Published 07/05/2015

A passenger throwing a wreath off the Queen Victoria, moored off the Old Head of Kinsale near Cobh in Ireland.
A passenger throwing a wreath off the Queen Victoria, moored off the Old Head of Kinsale near Cobh in Ireland.
Queen Victoria moored off the Old Head of Kinsale near Cobh in Ireland before taking part in a service to mark the 100th anniversary of the sinking of Lusitania.
Lusitania moored in the Mersey in 1911

Wreaths have been cast into the sea at the spot where the Cunard British cruise liner Lusitania sank 100 years ago today.

Attended by passengers from the present-day Cunard liner Queen Victoria, the service will take place at the Irish port of Cobh in County Cork.

The Queen Victoria's whistle will blow today at 2.10pm to commemorate the moment on May 7th 1915 that the 31,000 tonne liner Lusitania was struck by a German torpedo, about 14 miles off the Southern Irish coast.

The whistle will be sounded again at 2.28pm - the time the Lusitania sank.

Among the 1,266 passengers on board were 129 children, 94 of whom perished on the ship, sailing from New York to Liverpool.
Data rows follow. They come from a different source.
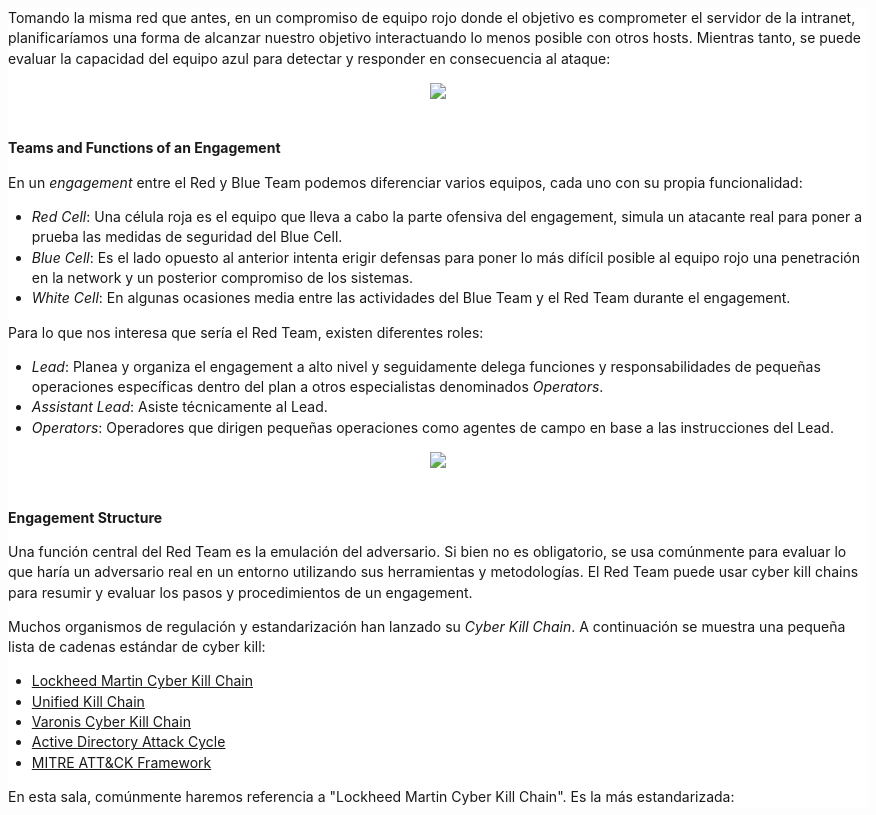 Tomando la misma red que antes, en un compromiso de equipo rojo donde el objetivo es comprometer el servidor de la intranet, planificaríamos una forma de alcanzar nuestro objetivo interactuando lo menos posible con otros hosts. Mientras tanto, se puede evaluar la capacidad del equipo azul para detectar y responder en consecuencia al ataque:

<div style="text-align:center">
	<img src="{{ 'assets/img/THM/Pasted image 20220916104214.png' | relative_url }}" text-align="center"/>
</div>

<br />

**Teams and Functions of an Engagement**

En un *engagement* entre el Red y Blue Team podemos diferenciar varios equipos, cada uno con su propia funcionalidad:

- *Red Cell*: Una célula roja es el equipo que lleva a cabo la parte ofensiva del engagement, simula un atacante real para poner a prueba las medidas de seguridad del Blue Cell.
- *Blue Cell*: Es el lado opuesto al anterior intenta erigir defensas para poner lo más difícil posible al equipo rojo una penetración en la network y un posterior compromiso de los sistemas.
- *White Cell*: En algunas ocasiones media entre las actividades del Blue Team y el Red Team durante el engagement.

Para lo que nos interesa que sería el Red Team, existen diferentes roles:

- *Lead*: Planea y organiza el engagement a alto nivel y seguidamente delega funciones y responsabilidades de pequeñas operaciones específicas dentro del plan a otros especialistas denominados *Operators*.
- *Assistant Lead*: Asiste técnicamente al Lead.
- *Operators*: Operadores que dirigen pequeñas operaciones como agentes de campo en base a las instrucciones del Lead.

<div style="text-align:center">
	<img src="{{ 'assets/img/THM/Pasted image 20220916105453.png' | relative_url }}" text-align="center"/>
</div>

<br />

**Engagement Structure**

Una función central del Red Team es la emulación del adversario. Si bien no es obligatorio, se usa comúnmente para evaluar lo que haría un adversario real en un entorno utilizando sus herramientas y metodologías. El Red Team puede usar cyber kill chains para resumir y evaluar los pasos y procedimientos de un engagement.

Muchos organismos de regulación y estandarización han lanzado su *Cyber Kill Chain*. A continuación se muestra una pequeña lista de cadenas estándar de cyber kill:

- [Lockheed Martin Cyber Kill Chain](https://www.lockheedmartin.com/en-us/capabilities/cyber/cyber-kill-chain.html)
- [Unified Kill Chain](https://unifiedkillchain.com/)
- [Varonis Cyber Kill Chain](https://www.varonis.com/blog/cyber-kill-chain/)
- [Active Directory Attack Cycle](https://github.com/infosecn1nja/AD-Attack-Defense)
- [MITRE ATT&CK Framework](https://attack.mitre.org/)

En esta sala, comúnmente haremos referencia a "Lockheed Martin Cyber Kill Chain". Es la más estandarizada:
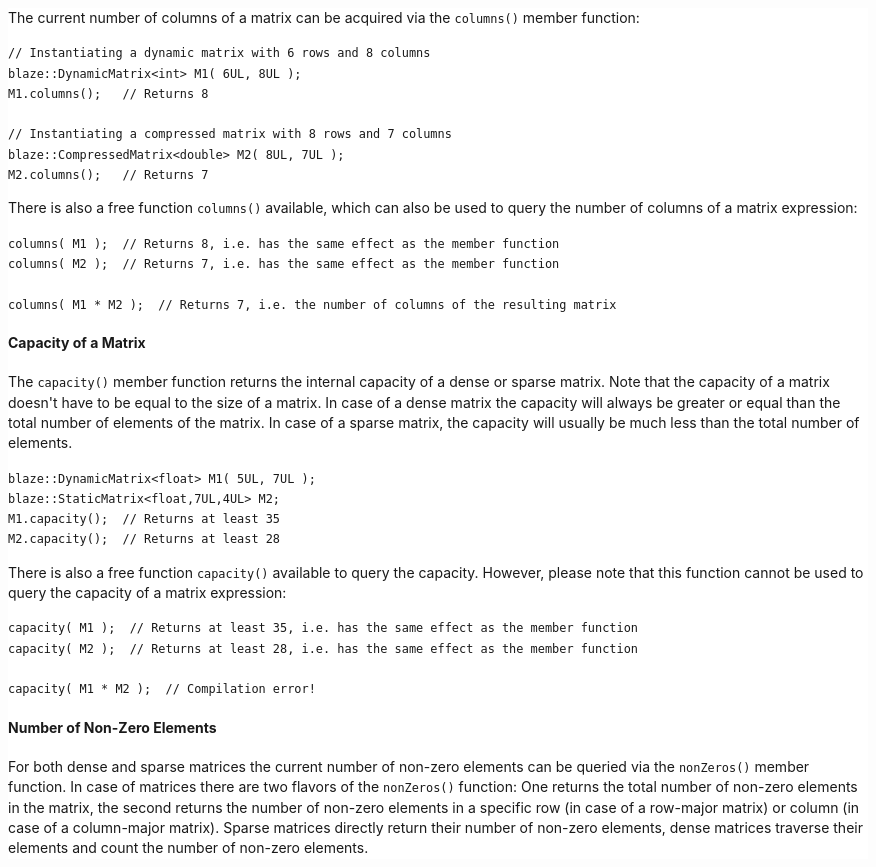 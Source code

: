 The current number of columns of a matrix can be acquired via the ` columns() ` member function:

```
// Instantiating a dynamic matrix with 6 rows and 8 columns
blaze::DynamicMatrix<int> M1( 6UL, 8UL );
M1.columns();   // Returns 8

// Instantiating a compressed matrix with 8 rows and 7 columns
blaze::CompressedMatrix<double> M2( 8UL, 7UL );
M2.columns();   // Returns 7
```

There is also a free function ` columns() ` available, which can also be used to query the number of columns of a matrix expression:

```
columns( M1 );  // Returns 8, i.e. has the same effect as the member function
columns( M2 );  // Returns 7, i.e. has the same effect as the member function

columns( M1 * M2 );  // Returns 7, i.e. the number of columns of the resulting matrix
```


#### Capacity of a Matrix ####

The ` capacity() ` member function returns the internal capacity of a dense or sparse matrix. Note that the capacity of a matrix doesn't have to be equal to the size of a matrix. In case of a dense matrix the capacity will always be greater or equal than the total number of elements of the matrix. In case of a sparse matrix, the capacity will usually be much less than the total number of elements.

```
blaze::DynamicMatrix<float> M1( 5UL, 7UL );
blaze::StaticMatrix<float,7UL,4UL> M2;
M1.capacity();  // Returns at least 35
M2.capacity();  // Returns at least 28
```

There is also a free function ` capacity() ` available to query the capacity. However, please note that this function cannot be used to query the capacity of a matrix expression:

```
capacity( M1 );  // Returns at least 35, i.e. has the same effect as the member function
capacity( M2 );  // Returns at least 28, i.e. has the same effect as the member function

capacity( M1 * M2 );  // Compilation error!
```


#### Number of Non-Zero Elements ####

For both dense and sparse matrices the current number of non-zero elements can be queried via the ` nonZeros() ` member function. In case of matrices there are two flavors of the ` nonZeros() ` function: One returns the total number of non-zero elements in the matrix, the second returns the number of non-zero elements in a specific row (in case of a row-major matrix) or column (in case of a column-major matrix). Sparse matrices directly return their number of non-zero elements, dense matrices traverse their elements and count the number of non-zero elements.
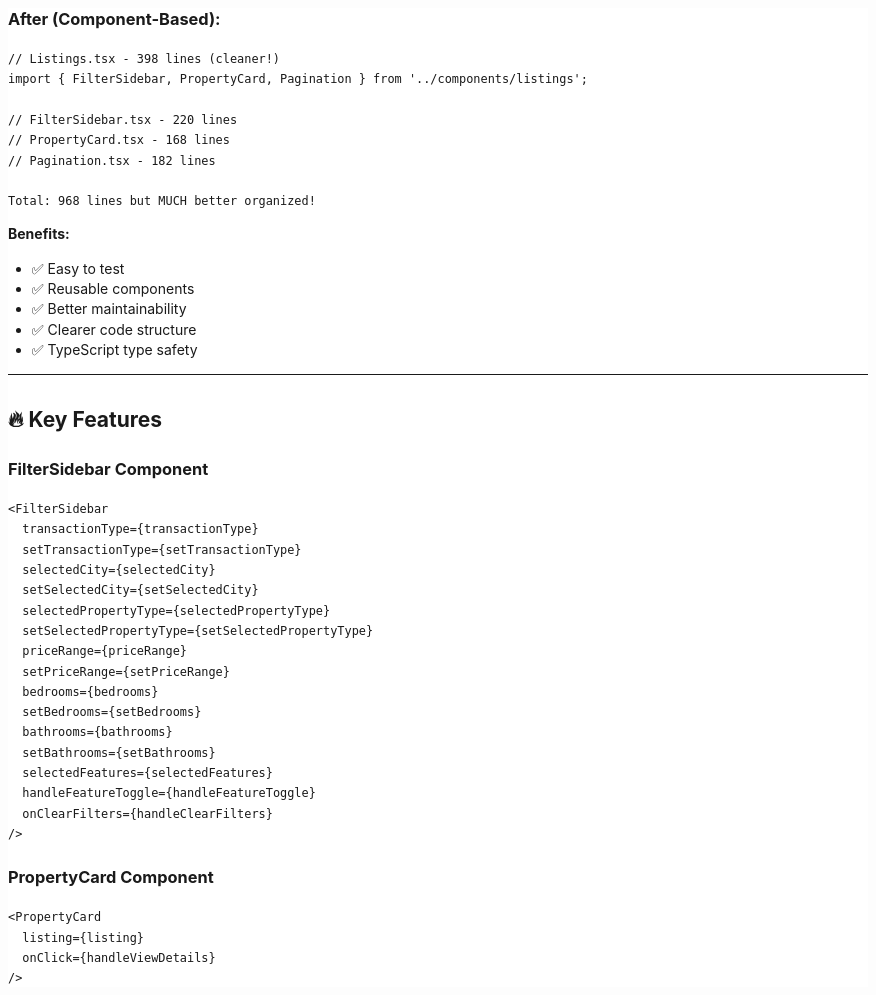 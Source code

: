 ### After (Component-Based):
```tsx
// Listings.tsx - 398 lines (cleaner!)
import { FilterSidebar, PropertyCard, Pagination } from '../components/listings';

// FilterSidebar.tsx - 220 lines
// PropertyCard.tsx - 168 lines
// Pagination.tsx - 182 lines

Total: 968 lines but MUCH better organized!
```

**Benefits:**
- ✅ Easy to test
- ✅ Reusable components
- ✅ Better maintainability
- ✅ Clearer code structure
- ✅ TypeScript type safety

---

## 🔥 Key Features

### FilterSidebar Component
```tsx
<FilterSidebar
  transactionType={transactionType}
  setTransactionType={setTransactionType}
  selectedCity={selectedCity}
  setSelectedCity={setSelectedCity}
  selectedPropertyType={selectedPropertyType}
  setSelectedPropertyType={setSelectedPropertyType}
  priceRange={priceRange}
  setPriceRange={setPriceRange}
  bedrooms={bedrooms}
  setBedrooms={setBedrooms}
  bathrooms={bathrooms}
  setBathrooms={setBathrooms}
  selectedFeatures={selectedFeatures}
  handleFeatureToggle={handleFeatureToggle}
  onClearFilters={handleClearFilters}
/>
```

### PropertyCard Component
```tsx
<PropertyCard
  listing={listing}
  onClick={handleViewDetails}
/>
```
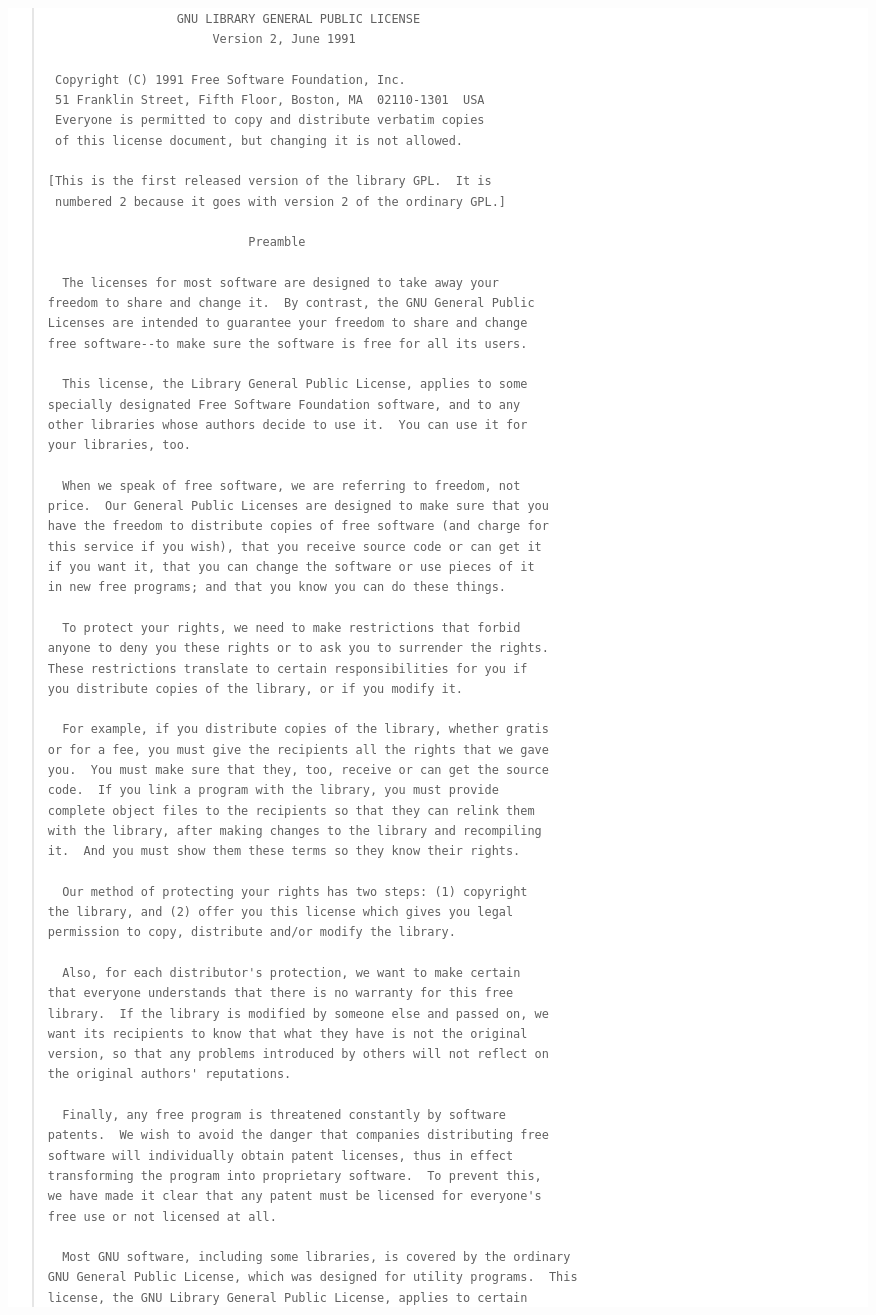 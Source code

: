 >                       GNU LIBRARY GENERAL PUBLIC LICENSE
>                            Version 2, June 1991
>
>      Copyright (C) 1991 Free Software Foundation, Inc.
>      51 Franklin Street, Fifth Floor, Boston, MA  02110-1301  USA
>      Everyone is permitted to copy and distribute verbatim copies
>      of this license document, but changing it is not allowed.
>
>     [This is the first released version of the library GPL.  It is
>      numbered 2 because it goes with version 2 of the ordinary GPL.]
>
>                                 Preamble
>
>       The licenses for most software are designed to take away your
>     freedom to share and change it.  By contrast, the GNU General Public
>     Licenses are intended to guarantee your freedom to share and change
>     free software--to make sure the software is free for all its users.
>
>       This license, the Library General Public License, applies to some
>     specially designated Free Software Foundation software, and to any
>     other libraries whose authors decide to use it.  You can use it for
>     your libraries, too.
>
>       When we speak of free software, we are referring to freedom, not
>     price.  Our General Public Licenses are designed to make sure that you
>     have the freedom to distribute copies of free software (and charge for
>     this service if you wish), that you receive source code or can get it
>     if you want it, that you can change the software or use pieces of it
>     in new free programs; and that you know you can do these things.
>
>       To protect your rights, we need to make restrictions that forbid
>     anyone to deny you these rights or to ask you to surrender the rights.
>     These restrictions translate to certain responsibilities for you if
>     you distribute copies of the library, or if you modify it.
>
>       For example, if you distribute copies of the library, whether gratis
>     or for a fee, you must give the recipients all the rights that we gave
>     you.  You must make sure that they, too, receive or can get the source
>     code.  If you link a program with the library, you must provide
>     complete object files to the recipients so that they can relink them
>     with the library, after making changes to the library and recompiling
>     it.  And you must show them these terms so they know their rights.
>
>       Our method of protecting your rights has two steps: (1) copyright
>     the library, and (2) offer you this license which gives you legal
>     permission to copy, distribute and/or modify the library.
>
>       Also, for each distributor's protection, we want to make certain
>     that everyone understands that there is no warranty for this free
>     library.  If the library is modified by someone else and passed on, we
>     want its recipients to know that what they have is not the original
>     version, so that any problems introduced by others will not reflect on
>     the original authors' reputations.
>
>       Finally, any free program is threatened constantly by software
>     patents.  We wish to avoid the danger that companies distributing free
>     software will individually obtain patent licenses, thus in effect
>     transforming the program into proprietary software.  To prevent this,
>     we have made it clear that any patent must be licensed for everyone's
>     free use or not licensed at all.
>
>       Most GNU software, including some libraries, is covered by the ordinary
>     GNU General Public License, which was designed for utility programs.  This
>     license, the GNU Library General Public License, applies to certain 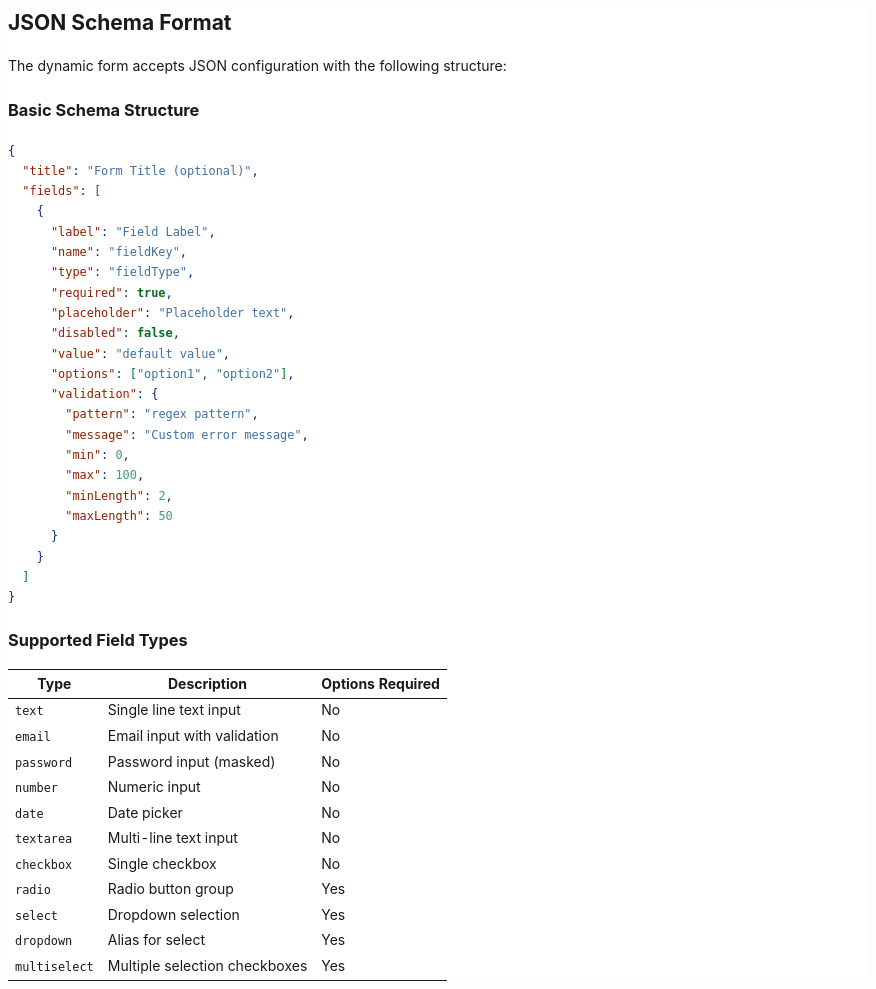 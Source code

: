 ## JSON Schema Format

The dynamic form accepts JSON configuration with the following structure:

### Basic Schema Structure

```json
{
  "title": "Form Title (optional)",
  "fields": [
    {
      "label": "Field Label",
      "name": "fieldKey",
      "type": "fieldType",
      "required": true,
      "placeholder": "Placeholder text",
      "disabled": false,
      "value": "default value",
      "options": ["option1", "option2"],
      "validation": {
        "pattern": "regex pattern",
        "message": "Custom error message",
        "min": 0,
        "max": 100,
        "minLength": 2,
        "maxLength": 50
      }
    }
  ]
}
```

### Supported Field Types

| Type | Description | Options Required |
|------|-------------|------------------|
| `text` | Single line text input | No |
| `email` | Email input with validation | No |
| `password` | Password input (masked) | No |
| `number` | Numeric input | No |
| `date` | Date picker | No |
| `textarea` | Multi-line text input | No |
| `checkbox` | Single checkbox | No |
| `radio` | Radio button group | Yes |
| `select` | Dropdown selection | Yes |
| `dropdown` | Alias for select | Yes |
| `multiselect` | Multiple selection checkboxes | Yes |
The ship's captain William Turner, who survived after the ship went down, had received messages on the morning of the disaster that there were German submarines in the area and he altered course.

The ship was identified by a German sub, U-20, 14 miles off the coast of the Old Head of Kinsale in Ireland. German captain Walther Schwieger gave the order to fire a torpedo at the vessel which sank within 18 minutes.

An SOS was sent out and the Courtmacsherry lifeboat launched at 3pm. By the time they arrived, other rescue crafts were on the scene but they were only able to pick up dead bodies. The Wanderer, a fishing boat from the Isle of Wight, managed to pick up about 200 survivors.

A formal investigation, headed by Wreck Commissioner Lord Mersey, started in Westminster in June 1915.

The Germans were blamed, and Captain Turner cleared, with the action described as having been undertaken "not merely with the intention of sinking the ship, but also with the intention of destroying the lives of the people on board".

The outrage sparked international fury, with demands that America should immediately come into the war, although it was not until 1917 that the US finally entered the conflict.

One hundred years on, controversy still surrounds the sinking.

"It seems likely that the arguments will rage on for another 100 years," Cunard historian Michael Gallagher said.

Among those throwing wreaths will be Alan Gibson, who lost his great-uncle when Lusitania was torpedoed by a German U-boat off the coast of southern Ireland on May 7 1915, with the loss of 1,201 lives.

Another to cast a wreath is George Harrison, whose great-grandfather George Little, a crewman on the Lusitania, was among the survivors.

The wreath-casting is part of a ceremony on board modern-day Cunard liner Queen Victoria and came as the ship, on which Mr Harrison serves as a second engineer, paused over the site of the wreck of the Lusitania.